◆ WHAT YOU HAVE TO DO ◆
Print all entries word for word.

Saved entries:
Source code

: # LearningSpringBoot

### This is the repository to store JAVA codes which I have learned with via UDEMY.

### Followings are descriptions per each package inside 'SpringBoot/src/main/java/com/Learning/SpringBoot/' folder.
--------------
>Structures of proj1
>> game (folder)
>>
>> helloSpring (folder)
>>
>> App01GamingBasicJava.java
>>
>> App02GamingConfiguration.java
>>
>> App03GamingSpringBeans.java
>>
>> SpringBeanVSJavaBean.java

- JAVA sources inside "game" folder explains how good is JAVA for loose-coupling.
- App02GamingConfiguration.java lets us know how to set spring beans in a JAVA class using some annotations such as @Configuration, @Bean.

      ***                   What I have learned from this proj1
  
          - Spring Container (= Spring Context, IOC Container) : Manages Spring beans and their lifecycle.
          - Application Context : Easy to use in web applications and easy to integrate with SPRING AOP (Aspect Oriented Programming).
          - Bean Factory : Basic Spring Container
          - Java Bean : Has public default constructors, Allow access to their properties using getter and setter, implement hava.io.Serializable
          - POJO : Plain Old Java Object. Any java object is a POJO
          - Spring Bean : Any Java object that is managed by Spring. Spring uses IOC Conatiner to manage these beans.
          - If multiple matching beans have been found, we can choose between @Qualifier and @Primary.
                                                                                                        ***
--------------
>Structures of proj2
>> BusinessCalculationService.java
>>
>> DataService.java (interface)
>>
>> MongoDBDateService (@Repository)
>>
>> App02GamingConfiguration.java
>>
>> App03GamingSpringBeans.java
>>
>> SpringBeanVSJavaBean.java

◆ RESULT ◆
Source code

: # LearningSpringBoot

### This is the repository to store JAVA codes which I have learned with via UDEMY.

### Followings are descriptions per each package inside 'SpringBoot/src/main/java/com/Learning/SpringBoot/' folder.
--------------
>Structures of proj1
>> game (folder)
>>
>> helloSpring (folder)
>>
>> App01GamingBasicJava.java
>>
>> App02GamingConfiguration.java
>>
>> App03GamingSpringBeans.java
>>
>> SpringBeanVSJavaBean.java

- JAVA sources inside "game" folder explains how good is JAVA for loose-coupling.
- App02GamingConfiguration.java lets us know how to set spring beans in a JAVA class using some annotations such as @Configuration, @Bean.

      ***                   What I have learned from this proj1
  
          - Spring Container (= Spring Context, IOC Container) : Manages Spring beans and their lifecycle.
          - Application Context : Easy to use in web applications and easy to integrate with SPRING AOP (Aspect Oriented Programming).
          - Bean Factory : Basic Spring Container
          - Java Bean : Has public default constructors, Allow access to their properties using getter and setter, implement hava.io.Serializable
          - POJO : Plain Old Java Object. Any java object is a POJO
          - Spring Bean : Any Java object that is managed by Spring. Spring uses IOC Conatiner to manage these beans.
          - If multiple matching beans have been found, we can choose between @Qualifier and @Primary.
                                                                                                        ***
--------------
>Structures of proj2
>> BusinessCalculationService.java
>>
>> DataService.java (interface)
>>
>> MongoDBDateService (@Repository)
>>
>> App02GamingConfiguration.java
>>
>> App03GamingSpringBeans.java
>>
>> SpringBeanVSJavaBean.java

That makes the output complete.